TPS3704x is used to monitor rails for systems such as camera systems, rain sensors, display systems etc.

It monitors each rail for over voltage and under voltage faults. The thresholds for fault setting are defined by the rail voltage level being monitored and the SOC, interface, memory abs max and min levels that should not be exceeded. The basic functional safety assumption is that if an abs max or min limit is violated the system can operate in an undefined state which could violate safety goals and lead to hazards.

If an over voltage or under voltage fault happens the RESETx pin associated with that SENSEx pin is asserted low. In normal operation on power up the RESETx pin goes high after the startup delay (tSTRT ) plus Reset delay (TD). The functional safety concept is that when a fault is detected the RESETx pin goes low within the propagation delay (Tpd). This RESETx pin is connected to an NMI (Non maskable interrupt) of the Microcontroller or SOC. In Figure 4-7 it is shown that once the microcontroller gets a NMI it then takes action to trigger the safe state for the system.

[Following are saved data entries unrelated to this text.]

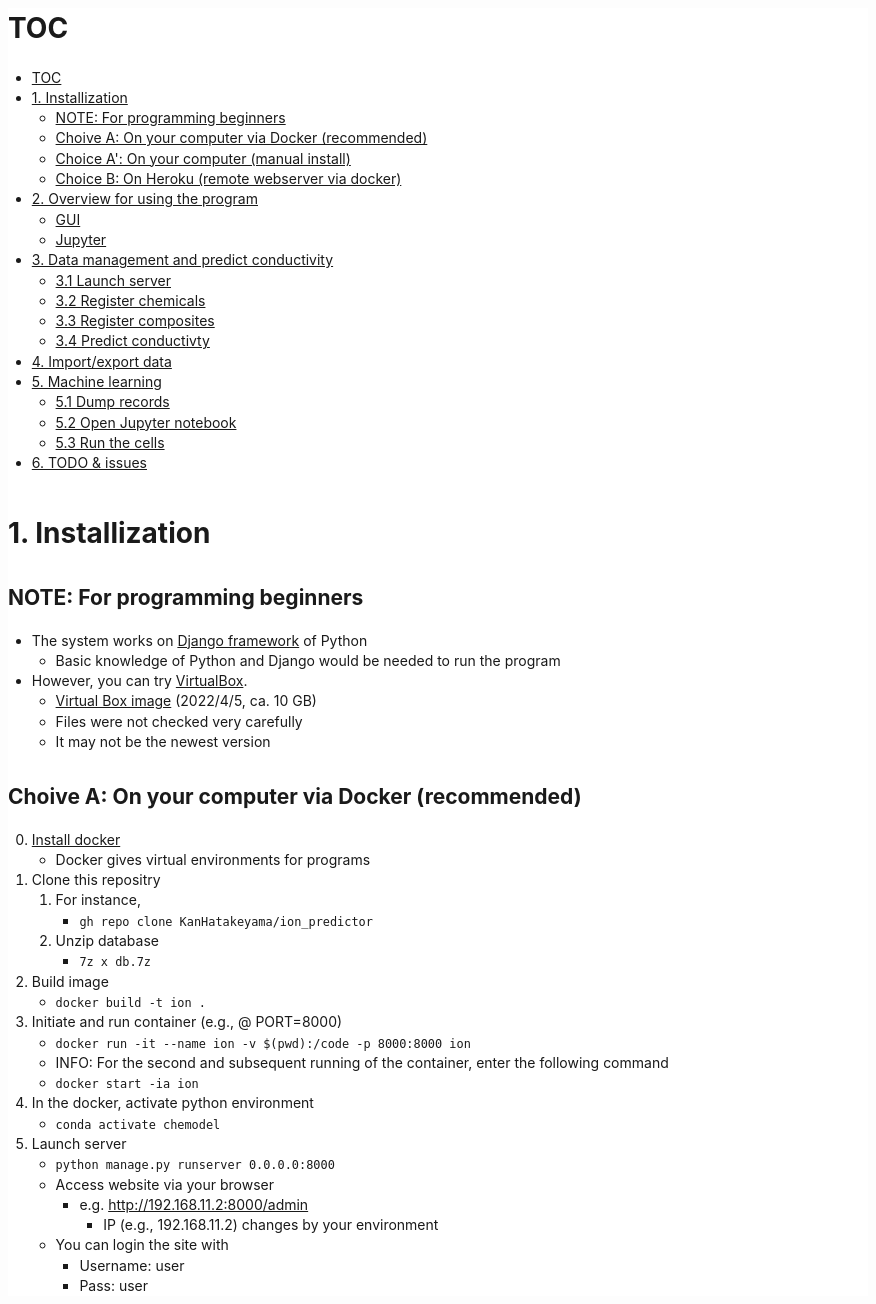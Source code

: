 # TOC
- [TOC](#toc)
- [1. Installization](#1-installization)
  - [NOTE: For programming beginners](#note-for-programming-beginners)
  - [Choive A: On your computer via Docker (recommended)](#choive-a-on-your-computer-via-docker-recommended)
  - [Choice A': On your computer (manual install)](#choice-a-on-your-computer-manual-install)
  - [Choice B: On Heroku (remote webserver via docker)](#choice-b-on-heroku-remote-webserver-via-docker)
- [2. Overview for using the program](#2-overview-for-using-the-program)
  - [GUI](#gui)
  - [Jupyter](#jupyter)
- [3. Data management and predict conductivity](#3-data-management-and-predict-conductivity)
  - [3.1 Launch server](#31-launch-server)
  - [3.2 Register chemicals](#32-register-chemicals)
  - [3.3 Register composites](#33-register-composites)
  - [3.4 Predict conductivty](#34-predict-conductivty)
- [4. Import/export data](#4-importexport-data)
- [5. Machine learning](#5-machine-learning)
  - [5.1 Dump records](#51-dump-records)
  - [5.2 Open Jupyter notebook](#52-open-jupyter-notebook)
  - [5.3 Run the cells](#53-run-the-cells)
- [6. TODO & issues](#6-todo--issues)



# 1. Installization
## NOTE: For programming beginners
- The system works on [Django framework](https://docs.djangoproject.com) of Python
    - Basic knowledge of Python and Django would be needed to run the program
- However, you can try [VirtualBox](https://www.virtualbox.org/).
    - [Virtual Box image](https://drive.google.com/drive/folders/1blh2ysu-766BYBRP9J_iByIbmjkD4GW-?usp=sharing) (2022/4/5, ca. 10 GB)
    - Files were not checked very carefully
    - It may not be the newest version

## Choive A: On your computer via Docker (recommended)
0. [Install docker](https://docs.docker.com/get-docker/)
    - Docker gives virtual environments for programs
1. Clone this repositry
    1. For instance,
        - ```gh repo clone KanHatakeyama/ion_predictor```
    2. Unzip database
        - ```7z x db.7z```
2. Build image
    - ```docker build -t ion .```
3. Initiate and run container (e.g., @ PORT=8000)
    - ```docker run -it --name ion -v $(pwd):/code -p 8000:8000 ion```
    - INFO: For the second and subsequent running of the container, enter the following command
    - ```docker start -ia ion```
4. In the docker, activate python environment
    - ```conda activate chemodel```
5. Launch server
    - ```python manage.py runserver 0.0.0.0:8000```
    - Access website via your browser
      - e.g. http://192.168.11.2:8000/admin
        - IP (e.g., 192.168.11.2) changes by your environment
    - You can login the site with
      - Username: user
      - Pass: user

In summary the basic premise of the functional safety concept is detect overvoltage and/or under voltage faults and perform a system reset to put the system in a safe state. The RESETx output can be connected to any input that is responsible for taking the system to a safe state. In Figure 4-7 it goes to an NMI of a microcontroller. In some system implementations it may trigger the system safe state directly.

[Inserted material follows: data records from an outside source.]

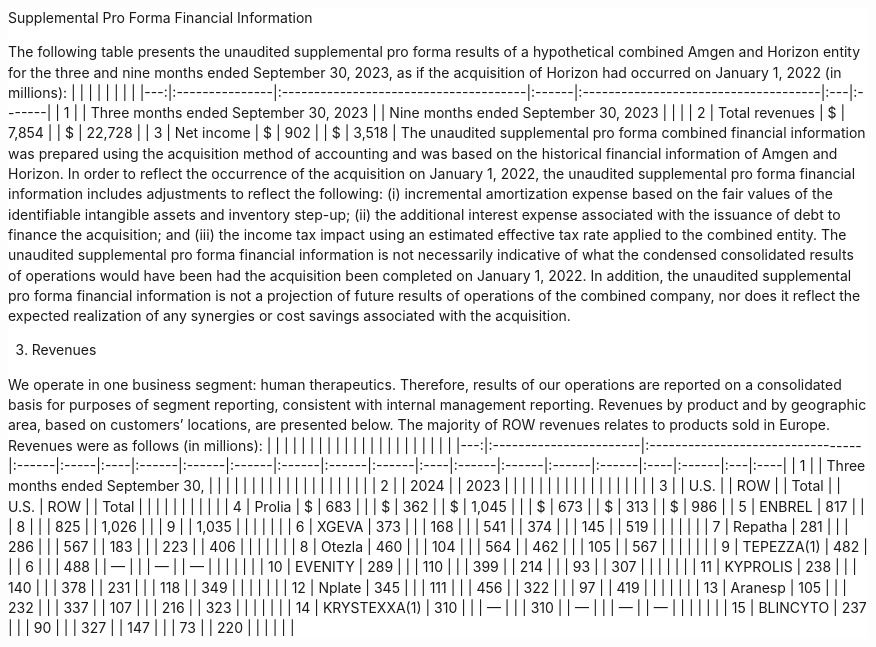 Supplemental Pro Forma Financial Information

The following table presents the unaudited supplemental pro forma results of a hypothetical combined Amgen and Horizon entity for the three and nine months ended September 30, 2023, as if the acquisition of Horizon had occurred on January 1, 2022 (in millions):
|    |                |                                       |       |                                      |    |        |
|---:|:---------------|:--------------------------------------|:------|:-------------------------------------|:---|:-------|
|  1 |                | Three months ended September 30, 2023 |       | Nine months ended September 30, 2023 |    |        |
|  2 | Total revenues | $                                     | 7,854 |                                      | $  | 22,728 |
|  3 | Net income     | $                                     | 902   |                                      | $  | 3,518  |
The unaudited supplemental pro forma combined financial information was prepared using the acquisition method of accounting and was based on the historical financial information of Amgen and Horizon. In order to reflect the occurrence of the acquisition on January 1, 2022, the unaudited supplemental pro forma financial information includes adjustments to reflect the following: (i) incremental amortization expense based on the fair values of the identifiable intangible assets and inventory step-up; (ii) the additional interest expense associated with the issuance of debt to finance the acquisition; and (iii) the income tax impact using an estimated effective tax rate applied to the combined entity. The unaudited supplemental pro forma financial information is not necessarily indicative of what the condensed consolidated results of operations would have been had the acquisition been completed on January 1, 2022. In addition, the unaudited supplemental pro forma financial information is not a projection of future results of operations of the combined company, nor does it reflect the expected realization of any synergies or cost savings associated with the acquisition.

3. Revenues

We operate in one business segment: human therapeutics. Therefore, results of our operations are reported on a consolidated basis for purposes of segment reporting, consistent with internal management reporting. Revenues by product and by geographic area, based on customers’ locations, are presented below. The majority of ROW revenues relates to products sold in Europe.
Revenues were as follows (in millions):
|    |                        |                                  |       |      |     |       |       |       |       |       |       |     |       |       |       |       |     |       |    |     |
|---:|:-----------------------|:---------------------------------|:------|:-----|:----|:------|:------|:------|:------|:------|:------|:----|:------|:------|:------|:------|:----|:------|:---|:----|
|  1 |                        | Three months ended September 30, |       |      |     |       |       |       |       |       |       |     |       |       |       |       |     |       |    |     |
|  2 |                        | 2024                             |       | 2023 |     |       |       |       |       |       |       |     |       |       |       |       |     |       |    |     |
|  3 |                        | U.S.                             |       | ROW  |     | Total |       | U.S.  | ROW   |       | Total |     |       |       |       |       |     |       |    |     |
|  4 | Prolia                 | $                                | 683   |      |     | $     | 362   |       | $     | 1,045 |       |     | $     | 673   |       | $     | 313 |       | $  | 986 |
|  5 | ENBREL                 | 817                              |       |      | 8   |       |       | 825   |       | 1,026 |       |     | 9     |       | 1,035 |       |     |       |    |     |
|  6 | XGEVA                  | 373                              |       |      | 168 |       |       | 541   |       | 374   |       |     | 145   |       | 519   |       |     |       |    |     |
|  7 | Repatha                | 281                              |       |      | 286 |       |       | 567   |       | 183   |       |     | 223   |       | 406   |       |     |       |    |     |
|  8 | Otezla                 | 460                              |       |      | 104 |       |       | 564   |       | 462   |       |     | 105   |       | 567   |       |     |       |    |     |
|  9 | TEPEZZA(1)             | 482                              |       |      | 6   |       |       | 488   |       | —     |       |     | —     |       | —     |       |     |       |    |     |
| 10 | EVENITY                | 289                              |       |      | 110 |       |       | 399   |       | 214   |       |     | 93    |       | 307   |       |     |       |    |     |
| 11 | KYPROLIS               | 238                              |       |      | 140 |       |       | 378   |       | 231   |       |     | 118   |       | 349   |       |     |       |    |     |
| 12 | Nplate                 | 345                              |       |      | 111 |       |       | 456   |       | 322   |       |     | 97    |       | 419   |       |     |       |    |     |
| 13 | Aranesp                | 105                              |       |      | 232 |       |       | 337   |       | 107   |       |     | 216   |       | 323   |       |     |       |    |     |
| 14 | KRYSTEXXA(1)           | 310                              |       |      | —   |       |       | 310   |       | —     |       |     | —     |       | —     |       |     |       |    |     |
| 15 | BLINCYTO               | 237                              |       |      | 90  |       |       | 327   |       | 147   |       |     | 73    |       | 220   |       |     |       |    |     |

Once the system is in a safe state there should be also defined what is the sequence of events that need to happen to take it out of the safe state.

Depending on the type of system it may sometimes be required to do a power reboot to clear the safe state or it can automatically be cleared if the fault that caused the RESET is gone (i.e. the output voltage comes back within spec). Once the voltage comes back within spec the RESETx pin is deasserted after the Reset time delay.